Ms. Jelica Putniković, an editor of the portal “Energija Balkana“, notes that only lobbyists of the western capital are irritated with the announcement itself for a regional connection between electric power companies of the former Yugoslavia, and with the fact that this regional cooperation is forced by EPS.
– If joined, and should this be an issue for the professionals, and not for pliable politicians, four electric power industries (of Montenegro, Bosnia and Herzegovina, Republika Srpska and Serbia) by joint transformation into modern electric power companies, being profitable, will be able to provide energy safety to their clients – denotes Ms. Putnikovic. – EPS does not jeopardize any of neighboring electric power industries. For overcoming reduction in electricity production from coal, and for keeping a position of a pivot for local economies and companies which provide money for state funds, these electric power industries, including EPS, have to join their efforts. A regional cooperation and joint strategy of these four electric power industries is a way for their survival. Should they see EPS as a threat, and not as a company ready to develop together with its neighbours, there will not be any regional cooperation. Clients, who will pay significantly higher bills, will suffer, and merchants will celebrate.

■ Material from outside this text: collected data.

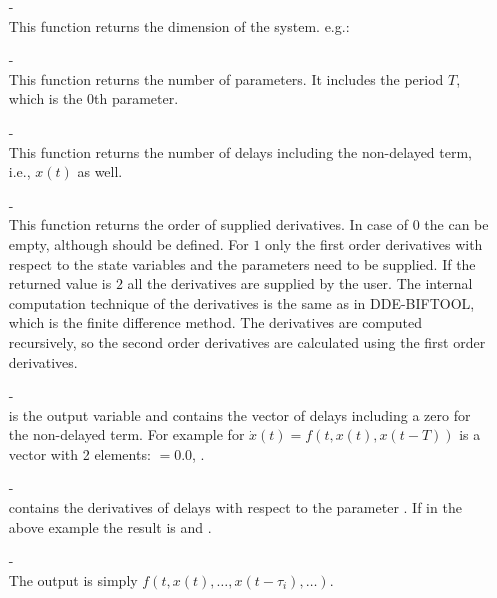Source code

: \documentclass[10pt,a4paper]{ddedoc}
\begin{document}
\begin{itemize}
  \item[-]  \\ 
  This function returns the dimension of the
  system. e.g.: 
  
  \item[-]  \\ 
  This function returns the number of parameters. It
  includes the period $T$, which is the 0th parameter.
  
  \item[-]  \\ 
  This function returns the number of delays including the non-delayed term, i.e., $x ( t )$ as well.
  
  \item[-]  \\ 
  This function returns the order of supplied derivatives. In case of $0$ the  can be empty, although should be defined. For $1$ only the first order derivatives with respect to the state variables and the parameters need to be supplied. If the returned value is $2$ all the derivatives are supplied by the user. The internal computation technique of the derivatives is the same as in DDE-BIFTOOL, which is the finite difference method. The derivatives are computed recursively, so the second order derivatives are calculated using the first order derivatives.
  
  \item[-]  \\
   is the output variable and contains the vector of delays
  including a zero for the non-delayed term. For example for $\dot{x} ( t ) =
  f ( t, x ( t ), x ( t - T ) )$  is a vector with 2 elements:
  $=0.0$, .
  
  \item[-]  \\
   contains the derivatives of delays with respect to the parameter
  . If  in the above example the result is
   and .
  
  \item[-]  \\ 
  The output  is simply $f ( t, x ( t ), \ldots, x ( t - \tau_i ), \ldots )$.
  

\end{itemize}
\end{document}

– Brussels and Energy Community criticize electric power industries in the region for electricity production from coal, they insist on closing thermal power plants and on complete liberalization of market – all this to open a path for placing electricity produced in the Western Europe countries. However, they insisist on constructing much more capacities for electricity production from renewable energy sources in these countries. But it appears that they do not have the same criteria when an investor in RES is a private entity and when it is some state owned electric power company. If this were some company from the EU, for example, there would probably be some delighted comments how this and that company helps Republika Srpska, i.e., Montenegro, in extending capacities for production of green energy – concluded Mr. Jelica Putnikovic, an editor of the portal “Energija Balkana“.